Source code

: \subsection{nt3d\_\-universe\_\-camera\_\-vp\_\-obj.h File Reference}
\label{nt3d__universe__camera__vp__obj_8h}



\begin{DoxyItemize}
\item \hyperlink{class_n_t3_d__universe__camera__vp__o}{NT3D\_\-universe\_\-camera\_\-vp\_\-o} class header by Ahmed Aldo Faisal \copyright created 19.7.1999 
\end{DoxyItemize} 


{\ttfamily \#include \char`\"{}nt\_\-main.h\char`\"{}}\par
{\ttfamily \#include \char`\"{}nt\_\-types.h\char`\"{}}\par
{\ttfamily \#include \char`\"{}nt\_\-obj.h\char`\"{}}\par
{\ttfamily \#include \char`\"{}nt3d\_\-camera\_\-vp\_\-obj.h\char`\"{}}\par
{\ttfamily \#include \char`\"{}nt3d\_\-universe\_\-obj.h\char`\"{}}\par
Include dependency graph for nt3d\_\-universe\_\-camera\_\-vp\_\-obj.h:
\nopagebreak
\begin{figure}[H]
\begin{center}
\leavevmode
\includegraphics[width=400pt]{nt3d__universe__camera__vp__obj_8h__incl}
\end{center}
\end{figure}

● **What to produce**
Each record is to be given again in full, exactly as it reads.

● **Response to this task**
Source code

: \subsection{nt3d\_\-universe\_\-camera\_\-vp\_\-obj.h File Reference}
\label{nt3d__universe__camera__vp__obj_8h}



\begin{DoxyItemize}
\item \hyperlink{class_n_t3_d__universe__camera__vp__o}{NT3D\_\-universe\_\-camera\_\-vp\_\-o} class header by Ahmed Aldo Faisal \copyright created 19.7.1999 
\end{DoxyItemize} 


{\ttfamily \#include \char`\"{}nt\_\-main.h\char`\"{}}\par
{\ttfamily \#include \char`\"{}nt\_\-types.h\char`\"{}}\par
{\ttfamily \#include \char`\"{}nt\_\-obj.h\char`\"{}}\par
{\ttfamily \#include \char`\"{}nt3d\_\-camera\_\-vp\_\-obj.h\char`\"{}}\par
{\ttfamily \#include \char`\"{}nt3d\_\-universe\_\-obj.h\char`\"{}}\par
Include dependency graph for nt3d\_\-universe\_\-camera\_\-vp\_\-obj.h:
\nopagebreak
\begin{figure}[H]
\begin{center}
\leavevmode
\includegraphics[width=400pt]{nt3d__universe__camera__vp__obj_8h__incl}
\end{center}
\end{figure}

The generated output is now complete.